Laporan : Julnadi Inderapura, Padang
Ketika kita berada dalam ruangan yang sempit dan diam,
suara-suara pun tidak menyapa. Ruang sempit itu memang kosong, tidak ada apa
dan siapa. Semua menjadi benda mati. Termasuk kita yang berada di ruang
saat itu juga akan merasakan pengap. Tapi ketika ruang sempit itu
perlahan diisi dengan peralatan-peralatan yang kasat mata, bisa menjadi arti lain.
Ruang itu mulai terasa bernafas.

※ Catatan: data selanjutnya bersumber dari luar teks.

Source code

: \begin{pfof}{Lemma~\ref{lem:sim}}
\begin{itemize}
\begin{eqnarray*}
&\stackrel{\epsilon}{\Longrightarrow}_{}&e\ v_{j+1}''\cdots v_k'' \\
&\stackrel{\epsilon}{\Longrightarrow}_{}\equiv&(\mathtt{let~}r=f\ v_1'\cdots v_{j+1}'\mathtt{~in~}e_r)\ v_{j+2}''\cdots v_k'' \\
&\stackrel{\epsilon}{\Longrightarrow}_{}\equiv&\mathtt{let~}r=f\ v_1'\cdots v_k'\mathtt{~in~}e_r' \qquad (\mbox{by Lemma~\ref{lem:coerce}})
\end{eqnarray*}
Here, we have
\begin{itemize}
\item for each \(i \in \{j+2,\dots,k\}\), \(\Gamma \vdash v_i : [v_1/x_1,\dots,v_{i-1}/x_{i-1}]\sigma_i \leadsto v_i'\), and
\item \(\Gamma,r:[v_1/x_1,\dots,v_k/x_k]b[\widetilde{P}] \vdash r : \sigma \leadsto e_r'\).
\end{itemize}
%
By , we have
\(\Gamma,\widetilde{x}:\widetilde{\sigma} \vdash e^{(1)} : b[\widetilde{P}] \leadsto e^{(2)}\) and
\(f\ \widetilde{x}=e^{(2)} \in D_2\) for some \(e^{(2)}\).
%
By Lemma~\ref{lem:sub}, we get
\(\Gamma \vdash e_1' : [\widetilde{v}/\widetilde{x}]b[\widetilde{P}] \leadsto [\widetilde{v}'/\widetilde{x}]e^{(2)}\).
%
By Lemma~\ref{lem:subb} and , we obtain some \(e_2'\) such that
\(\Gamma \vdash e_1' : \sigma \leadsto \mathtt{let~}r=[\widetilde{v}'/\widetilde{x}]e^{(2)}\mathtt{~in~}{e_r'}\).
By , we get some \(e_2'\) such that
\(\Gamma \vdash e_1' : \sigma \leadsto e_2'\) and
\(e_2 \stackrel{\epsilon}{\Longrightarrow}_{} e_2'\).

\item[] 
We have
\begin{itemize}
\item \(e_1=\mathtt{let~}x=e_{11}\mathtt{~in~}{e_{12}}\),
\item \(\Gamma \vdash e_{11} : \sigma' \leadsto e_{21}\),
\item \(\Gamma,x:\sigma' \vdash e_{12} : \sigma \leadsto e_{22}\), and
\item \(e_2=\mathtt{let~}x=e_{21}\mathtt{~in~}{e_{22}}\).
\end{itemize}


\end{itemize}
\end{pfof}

Kita dan semua yang berada dalam ruang kosong
itu mulai menyadari bahwa kita sedang berada dalam sebuah pertunjukkan
yang belum dimulai.
Ada ruang lain setelah bermain di atas pentas. Seorang
koreografer harus mementingkan konsep setting panggung yang sesuai dengan
penokohan realitas panggung. Panggung menjadi kosong tetika pemain tidak
mengerti dengan peran yang akan dilakoninya. Maka, jelaslah peran seorang
kreografer sangat menentukan aktivitas panggung. Hal ini membuktikan bahwa
realitas panggung akan memberikan ruang tersendiri bagi penikmatnya.

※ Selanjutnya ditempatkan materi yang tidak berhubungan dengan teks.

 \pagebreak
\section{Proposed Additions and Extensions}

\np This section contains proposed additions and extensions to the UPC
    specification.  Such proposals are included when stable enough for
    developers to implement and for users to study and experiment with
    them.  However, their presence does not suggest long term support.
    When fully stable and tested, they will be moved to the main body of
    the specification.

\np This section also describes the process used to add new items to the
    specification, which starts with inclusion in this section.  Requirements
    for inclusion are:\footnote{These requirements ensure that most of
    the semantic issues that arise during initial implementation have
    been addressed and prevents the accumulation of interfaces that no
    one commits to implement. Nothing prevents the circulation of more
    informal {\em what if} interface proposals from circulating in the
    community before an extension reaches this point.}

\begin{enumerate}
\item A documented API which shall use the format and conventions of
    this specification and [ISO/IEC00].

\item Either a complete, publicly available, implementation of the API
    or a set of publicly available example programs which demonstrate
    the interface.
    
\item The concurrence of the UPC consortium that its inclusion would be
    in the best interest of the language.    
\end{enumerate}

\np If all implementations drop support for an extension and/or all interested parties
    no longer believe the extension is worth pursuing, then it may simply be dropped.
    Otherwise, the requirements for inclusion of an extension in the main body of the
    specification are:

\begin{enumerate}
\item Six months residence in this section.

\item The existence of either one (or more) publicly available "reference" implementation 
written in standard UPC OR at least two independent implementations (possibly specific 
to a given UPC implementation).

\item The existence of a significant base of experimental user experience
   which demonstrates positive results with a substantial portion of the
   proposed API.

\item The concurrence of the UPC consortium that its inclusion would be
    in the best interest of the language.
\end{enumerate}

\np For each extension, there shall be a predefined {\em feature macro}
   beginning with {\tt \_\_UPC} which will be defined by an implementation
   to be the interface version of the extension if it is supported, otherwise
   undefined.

Ketika pemain sudah berada di atas panggung, perspektif ruang bisa menjadi
psikologis bagi seorang pemain, sehingga pemain mesti mempunyai keterampilan
dan kreativitas yang tersalur lewat tubuh dan sukmanya.

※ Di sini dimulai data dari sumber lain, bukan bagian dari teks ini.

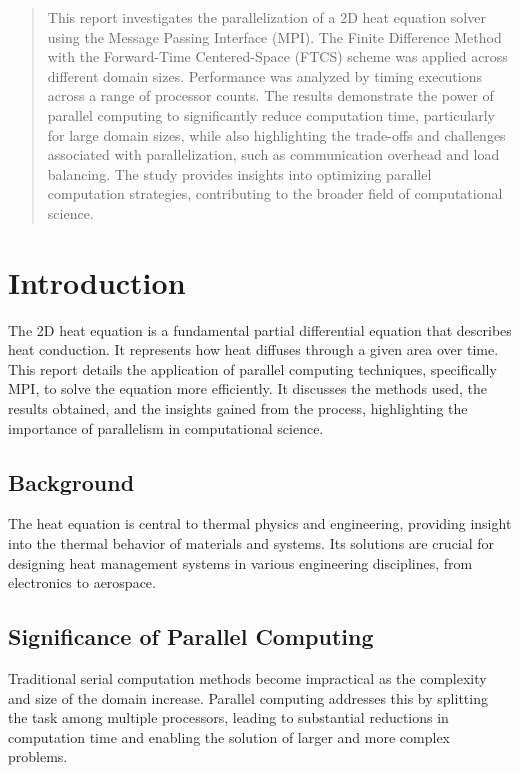 \documentclass[11pt]{article}
\begin{document}
    
    \maketitle
    \thispagestyle{empty}
    \newpage

    \begin{abstract}
        This report investigates the parallelization of a 2D heat equation solver using the Message Passing Interface (MPI). The Finite Difference Method with the Forward-Time Centered-Space (FTCS) scheme was applied across different domain sizes. Performance was analyzed by timing executions across a range of processor counts. The results demonstrate the power of parallel computing to significantly reduce computation time, particularly for large domain sizes, while also highlighting the trade-offs and challenges associated with parallelization, such as communication overhead and load balancing. The study provides insights into optimizing parallel computation strategies, contributing to the broader field of computational science.
    \end{abstract}

    \tableofcontents
    
    \newpage
    
    \section{Introduction}
        The 2D heat equation is a fundamental partial differential equation that describes heat conduction. It represents how heat diffuses through a given area over time. This report details the application of parallel computing techniques, specifically MPI, to solve the equation more efficiently. It discusses the methods used, the results obtained, and the insights gained from the process, highlighting the importance of parallelism in computational science.

        \subsection{Background}
        The heat equation is central to thermal physics and engineering, providing insight into the thermal behavior of materials and systems. Its solutions are crucial for designing heat management systems in various engineering disciplines, from electronics to aerospace.

        \subsection{Significance of Parallel Computing}
        Traditional serial computation methods become impractical as the complexity and size of the domain increase. Parallel computing addresses this by splitting the task among multiple processors, leading to substantial reductions in computation time and enabling the solution of larger and more complex problems.
\end{document}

Tubuh menjadi kosong kalau seorang pemain memainkan peran
orang lain di atas realitas panggung di luar dirinya, maka pertunjukan akan
menjadi monoton. Sebab, tubuhnya menjadi kompleks, tubuh mempertaruhkan teks
yang sedang diperaninya.
Tidak ada pertimbangan lain jika tubuh pemain, dalam bahasa
tubuhnya, akan menjadi teks tersendiri yang bisa dibaca dengan kasat mata.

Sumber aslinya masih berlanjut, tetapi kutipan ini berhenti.